Amazingly, I didn’t eat oranges until sometime last year. I don’t remember ever eating them as a kid (I grew up on apple turf, okay?) and, lacking the necessary peeling knowledge, only ate them when they came in a juice carton. Then, MamaKef introduced me to this absurd gadget and my life has never been the same. Now it’s all oranges, all the time. I just can’t get enough!

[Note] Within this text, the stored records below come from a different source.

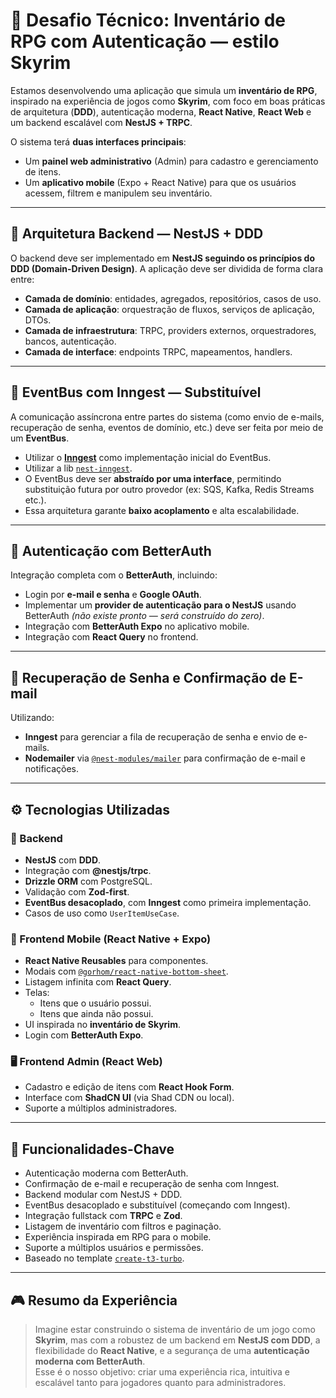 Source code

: # 💼 Desafio Técnico: Inventário de RPG com Autenticação — estilo Skyrim

Estamos desenvolvendo uma aplicação que simula um **inventário de RPG**, inspirado na experiência de jogos como **Skyrim**, com foco em boas práticas de arquitetura (**DDD**), autenticação moderna, **React Native**, **React Web** e um backend escalável com **NestJS + TRPC**.

O sistema terá **duas interfaces principais**:

- Um **painel web administrativo** (Admin) para cadastro e gerenciamento de itens.  
- Um **aplicativo mobile** (Expo + React Native) para que os usuários acessem, filtrem e manipulem seu inventário.

---

## 🧱 Arquitetura Backend — NestJS + DDD

O backend deve ser implementado em **NestJS seguindo os princípios do DDD (Domain-Driven Design)**. A aplicação deve ser dividida de forma clara entre:

- **Camada de domínio**: entidades, agregados, repositórios, casos de uso.
- **Camada de aplicação**: orquestração de fluxos, serviços de aplicação, DTOs.
- **Camada de infraestrutura**: TRPC, providers externos, orquestradores, bancos, autenticação.
- **Camada de interface**: endpoints TRPC, mapeamentos, handlers.

---

## 🔔 EventBus com Inngest — Substituível

A comunicação assíncrona entre partes do sistema (como envio de e-mails, recuperação de senha, eventos de domínio, etc.) deve ser feita por meio de um **EventBus**.

- Utilizar o **[Inngest](https://www.inngest.com/)** como implementação inicial do EventBus.
- Utilizar a lib [`nest-inngest`](https://github.com/thawankeane/nest-inngest).
- O EventBus deve ser **abstraído por uma interface**, permitindo substituição futura por outro provedor (ex: SQS, Kafka, Redis Streams etc.).
- Essa arquitetura garante **baixo acoplamento** e alta escalabilidade.

---

## 🔐 Autenticação com BetterAuth

Integração completa com o **BetterAuth**, incluindo:

- Login por **e-mail e senha** e **Google OAuth**.
- Implementar um **provider de autenticação para o NestJS** usando BetterAuth *(não existe pronto — será construído do zero)*.
- Integração com **BetterAuth Expo** no aplicativo mobile.
- Integração com **React Query** no frontend.

---

## 📨 Recuperação de Senha e Confirmação de E-mail

Utilizando:

- **Inngest** para gerenciar a fila de recuperação de senha e envio de e-mails.
- **Nodemailer** via [`@nest-modules/mailer`](https://github.com/nest-modules/mailer) para confirmação de e-mail e notificações.

---

## ⚙️ Tecnologias Utilizadas

### 🔧 Backend

- **NestJS** com **DDD**.
- Integração com **@nestjs/trpc**.
- **Drizzle ORM** com PostgreSQL.
- Validação com **Zod-first**.
- **EventBus desacoplado**, com **Inngest** como primeira implementação.
- Casos de uso como `UserItemUseCase`.

### 📱 Frontend Mobile (React Native + Expo)

- **React Native Reusables** para componentes.
- Modais com [`@gorhom/react-native-bottom-sheet`](https://github.com/gorhom/react-native-bottom-sheet).
- Listagem infinita com **React Query**.
- Telas:
  - Itens que o usuário possui.
  - Itens que ainda não possui.
- UI inspirada no **inventário de Skyrim**.
- Login com **BetterAuth Expo**.

### 🖥️ Frontend Admin (React Web)

- Cadastro e edição de itens com **React Hook Form**.
- Interface com **ShadCN UI** (via Shad CDN ou local).
- Suporte a múltiplos administradores.

---

## 🔄 Funcionalidades-Chave

- Autenticação moderna com BetterAuth.
- Confirmação de e-mail e recuperação de senha com Inngest.
- Backend modular com NestJS + DDD.
- EventBus desacoplado e substituível (começando com Inngest).
- Integração fullstack com **TRPC** e **Zod**.
- Listagem de inventário com filtros e paginação.
- Experiência inspirada em RPG para o mobile.
- Suporte a múltiplos usuários e permissões.
- Baseado no template [`create-t3-turbo`](https://github.com/t3-oss/create-t3-turbo).

---

## 🎮 Resumo da Experiência

> Imagine estar construindo o sistema de inventário de um jogo como **Skyrim**, mas com a robustez de um backend em **NestJS com DDD**, a flexibilidade do **React Native**, e a segurança de uma **autenticação moderna com BetterAuth**.  
> Esse é o nosso objetivo: criar uma experiência rica, intuitiva e escalável tanto para jogadores quanto para administradores.
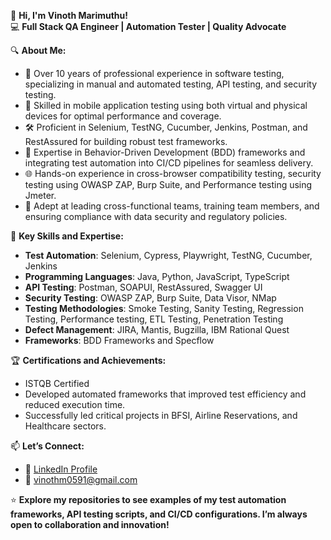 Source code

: 👋 **Hi, I'm Vinoth Marimuthu!**  
💻 **Full Stack QA Engineer | Automation Tester | Quality Advocate**  

🔍 **About Me:**  
- 🎯 Over 10 years of professional experience in software testing, specializing in manual and automated testing, API testing, and security testing.  
- 📱 Skilled in mobile application testing using both virtual and physical devices for optimal performance and coverage.  
- 🛠️ Proficient in Selenium, TestNG, Cucumber, Jenkins, Postman, and RestAssured for building robust test frameworks.  
- 🧪 Expertise in Behavior-Driven Development (BDD) frameworks and integrating test automation into CI/CD pipelines for seamless delivery.  
- 🌐 Hands-on experience in cross-browser compatibility testing, security testing using OWASP ZAP, Burp Suite, and Performance testing using Jmeter.  
- 👥 Adept at leading cross-functional teams, training team members, and ensuring compliance with data security and regulatory policies.

📂 **Key Skills and Expertise:**  
- **Test Automation**: Selenium, Cypress, Playwright, TestNG, Cucumber, Jenkins
- **Programming Languages**: Java, Python, JavaScript, TypeScript
- **API Testing**: Postman, SOAPUI, RestAssured, Swagger UI  
- **Security Testing**: OWASP ZAP, Burp Suite, Data Visor, NMap  
- **Testing Methodologies**: Smoke Testing, Sanity Testing, Regression Testing, Performance testing, ETL Testing, Penetration Testing  
- **Defect Management**: JIRA, Mantis, Bugzilla, IBM Rational Quest  
- **Frameworks**: BDD Frameworks and Specflow

🏆 **Certifications and Achievements:**  
- ISTQB Certified  
- Developed automated frameworks that improved test efficiency and reduced execution time.  
- Successfully led critical projects in BFSI, Airline Reservations,  and Healthcare sectors.

📫 **Let’s Connect:**  
- 🔗 [LinkedIn Profile](https://www.linkedin.com/in/vinoth-marimuthu-qa-engineer/)  
- 📧 vinothm0591@gmail.com  

⭐ **Explore my repositories to see examples of my test automation frameworks, API testing scripts, and CI/CD configurations. I’m always open to collaboration and innovation!**
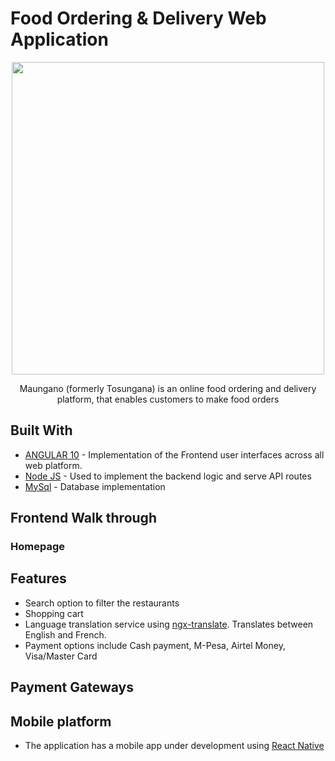 # Food Ordering & Delivery Web Application
<p align="center">
  <img src="../client/src/assets/img/logo.jpg" height="500em" />
<p align="center"> Maungano (formerly Tosungana) is an online food ordering and delivery platform, that enables customers to make food orders  </p>
</p>

## Built With

* [ANGULAR 10](https://angular.io/) - Implementation of the Frontend user interfaces across all web platform.
* [Node JS](https://nodejs.org/en/) - Used to implement the backend logic and serve API routes
* [MySql](https://dev.mysql.com/doc/) - Database implementation

## Frontend Walk through
### Homepage

## Features
* Search option to filter the restaurants
* Shopping cart
* Language translation service using [ngx-translate](https://github.com/ngx-translate/core). Translates between English and French.
* Payment options include Cash payment, M-Pesa, Airtel Money, Visa/Master Card 

## Payment Gateways


## Mobile platform
*  The application has a mobile app under development using [React Native](https://reactnative.dev/docs/getting-started)
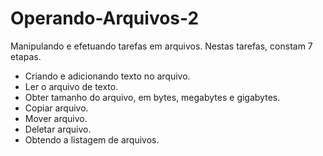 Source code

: # Operando-Arquivos-2

Manipulando e efetuando tarefas em arquivos.
Nestas tarefas, constam 7 etapas.

- Criando e adicionando texto no arquivo.
- Ler o arquivo de texto.
- Obter tamanho do arquivo, em bytes, megabytes e gigabytes.
- Copiar arquivo.
- Mover arquivo.
- Deletar arquivo.
- Obtendo a listagem de arquivos.
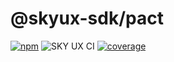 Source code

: # @skyux-sdk/pact

[![npm](https://img.shields.io/npm/v/@skyux-sdk/pact.svg)](https://www.npmjs.com/package/@skyux-sdk/pact)
![SKY UX CI](https://github.com/blackbaud/skyux-sdk-pact/workflows/SKY%20UX%20CI/badge.svg)
[![coverage](https://codecov.io/gh/blackbaud/skyux-sdk-pact/branch/master/graphs/badge.svg?branch=master)](https://codecov.io/gh/blackbaud/skyux-sdk-pact/branch/master)
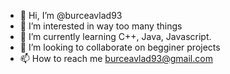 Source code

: - 👋 Hi, I’m @burceavlad93
- 👀 I’m interested in way too many things
- 🌱 I’m currently learning C++, Java, Javascript.
- 💞️ I’m looking to collaborate on begginer projects
- 📫 How to reach me burceavlad93@gmail.com

<!---
burceavlad93/burceavlad93 is a ✨ special ✨ repository because its `README.md` (this file) appears on your GitHub profile.
You can click the Preview link to take a look at your changes.
--->
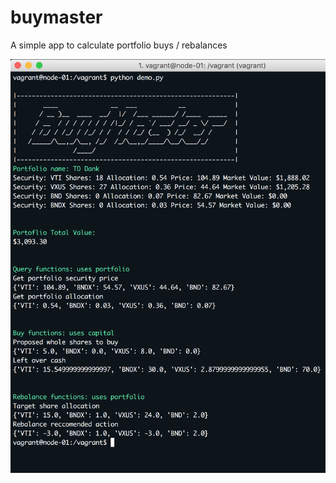 # buymaster
A simple app to calculate portfolio buys / rebalances

![alt text](https://raw.githubusercontent.com/brianannis/buymaster/master/src/hero.png "Demonstration")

So, in the spirit of my new fruit friends, I just knew I had to spend my snow day turning this amazing recipe into a gluten-free/sugar-free cake. My version wasn’t quite as pretty and didn’t rise as nicely, but lacked no flavor whatsoever. This cake is moist, just a tad sweet, and the orange and almond just blend together as a lovely set up for the mint. I loved this cake and can’t wait to bring it to a brunch sometime soon. I’ve included my substitutions, but you should follow the original recipe if you need a little gluten and sugar to go with your orange and mint.
Almond Mint Orange Cake
- 2 eggs
- 1 c sugar (I used coconut sugar)
- 3/4 c olive oil
- 1 c almond flour
- 1/2 c all-purpose flour (I used Bob’s All Purpose GF)
- 1 tsp baking powder
- 1/8 tsp salt
- zest of 1 orange and one clementine
- juice of 1 orange
- 1 tsp vanilla extract
- 1/4 c finely chopped fresh mint
2. In a mixing bowl, combine the almond flour, all-purpose flour, baking powder, and salt. Whisk into the egg mixture.
3. In a mixing bowl, combine the zests, juice, vanilla, and mint. Whisk into egg/flour mixture until just combined. Do not over work.
4. Pour into prepared pan. Bake for 25-30 minutes, or until center is set. Keep a close eye in the final minutes, as the sides can get quite crispy! Serve cool.